▸ Directions
Two lines below mark the span: the one containing "- Cliff’s delta" and the one containing "- Two classes". Set down both, plus every line between, exactly as they stand, and nothing else.

▸ Provided records
══════════════════════════════
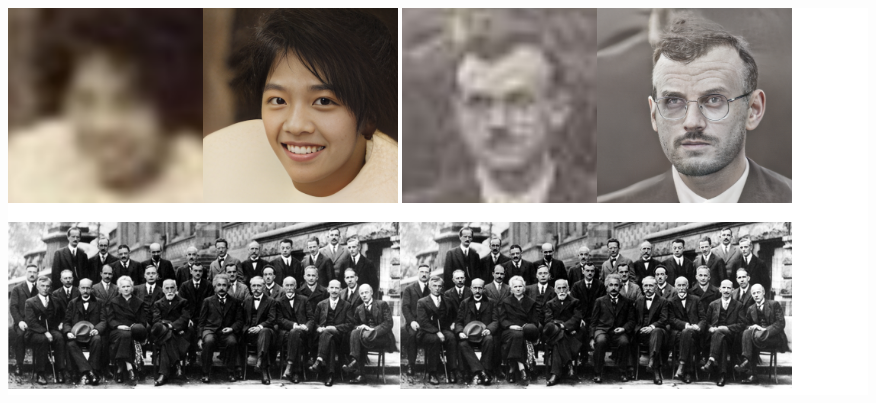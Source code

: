 <img src="figs/real_02.png" width="390px"/> <img src="figs/real_03.png" width="390px"/>

<img src="figs/Solvay_conference_1927_comp.jpg" width="784px"/>
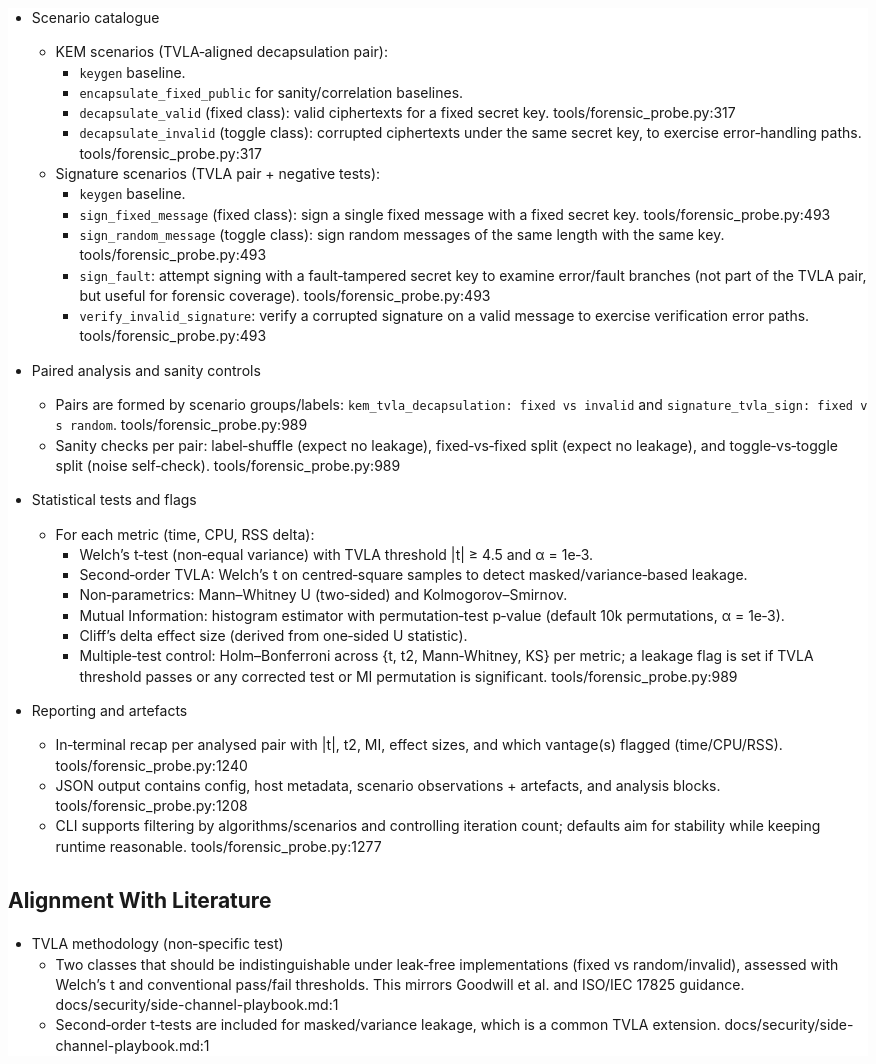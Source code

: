 - Scenario catalogue
  - KEM scenarios (TVLA‑aligned decapsulation pair):
    - `keygen` baseline.
    - `encapsulate_fixed_public` for sanity/correlation baselines.
    - `decapsulate_valid` (fixed class): valid ciphertexts for a fixed secret key. tools/forensic_probe.py:317
    - `decapsulate_invalid` (toggle class): corrupted ciphertexts under the same secret key, to exercise error‑handling paths. tools/forensic_probe.py:317
  - Signature scenarios (TVLA pair + negative tests):
    - `keygen` baseline.
    - `sign_fixed_message` (fixed class): sign a single fixed message with a fixed secret key. tools/forensic_probe.py:493
    - `sign_random_message` (toggle class): sign random messages of the same length with the same key. tools/forensic_probe.py:493
    - `sign_fault`: attempt signing with a fault‑tampered secret key to examine error/fault branches (not part of the TVLA pair, but useful for forensic coverage). tools/forensic_probe.py:493
    - `verify_invalid_signature`: verify a corrupted signature on a valid message to exercise verification error paths. tools/forensic_probe.py:493

- Paired analysis and sanity controls
  - Pairs are formed by scenario groups/labels: `kem_tvla_decapsulation: fixed vs invalid` and `signature_tvla_sign: fixed vs random`. tools/forensic_probe.py:989
  - Sanity checks per pair: label‑shuffle (expect no leakage), fixed‑vs‑fixed split (expect no leakage), and toggle‑vs‑toggle split (noise self‑check). tools/forensic_probe.py:989

- Statistical tests and flags
  - For each metric (time, CPU, RSS delta):
    - Welch’s t‑test (non‑equal variance) with TVLA threshold |t| ≥ 4.5 and α = 1e‑3.
    - Second‑order TVLA: Welch’s t on centred‑square samples to detect masked/variance‑based leakage.
    - Non‑parametrics: Mann–Whitney U (two‑sided) and Kolmogorov–Smirnov.
    - Mutual Information: histogram estimator with permutation‑test p‑value (default 10k permutations, α = 1e‑3).
    - Cliff’s delta effect size (derived from one‑sided U statistic).
    - Multiple‑test control: Holm–Bonferroni across {t, t2, Mann‑Whitney, KS} per metric; a leakage flag is set if TVLA threshold passes or any corrected test or MI permutation is significant. tools/forensic_probe.py:989

- Reporting and artefacts
  - In‑terminal recap per analysed pair with |t|, t2, MI, effect sizes, and which vantage(s) flagged (time/CPU/RSS). tools/forensic_probe.py:1240
  - JSON output contains config, host metadata, scenario observations + artefacts, and analysis blocks. tools/forensic_probe.py:1208
  - CLI supports filtering by algorithms/scenarios and controlling iteration count; defaults aim for stability while keeping runtime reasonable. tools/forensic_probe.py:1277

## Alignment With Literature

- TVLA methodology (non‑specific test)
  - Two classes that should be indistinguishable under leak‑free implementations (fixed vs random/invalid), assessed with Welch’s t and conventional pass/fail thresholds. This mirrors Goodwill et al. and ISO/IEC 17825 guidance. docs/security/side-channel-playbook.md:1
  - Second‑order t‑tests are included for masked/variance leakage, which is a common TVLA extension. docs/security/side-channel-playbook.md:1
══════════════════════════════
▸ Answer to this task
    - Cliff’s delta effect size (derived from one‑sided U statistic).
    - Multiple‑test control: Holm–Bonferroni across {t, t2, Mann‑Whitney, KS} per metric; a leakage flag is set if TVLA threshold passes or any corrected test or MI permutation is significant. tools/forensic_probe.py:989

- Reporting and artefacts
  - In‑terminal recap per analysed pair with |t|, t2, MI, effect sizes, and which vantage(s) flagged (time/CPU/RSS). tools/forensic_probe.py:1240
  - JSON output contains config, host metadata, scenario observations + artefacts, and analysis blocks. tools/forensic_probe.py:1208
  - CLI supports filtering by algorithms/scenarios and controlling iteration count; defaults aim for stability while keeping runtime reasonable. tools/forensic_probe.py:1277

## Alignment With Literature

- TVLA methodology (non‑specific test)
  - Two classes that should be indistinguishable under leak‑free implementations (fixed vs random/invalid), assessed with Welch’s t and conventional pass/fail thresholds. This mirrors Goodwill et al. and ISO/IEC 17825 guidance. docs/security/side-channel-playbook.md:1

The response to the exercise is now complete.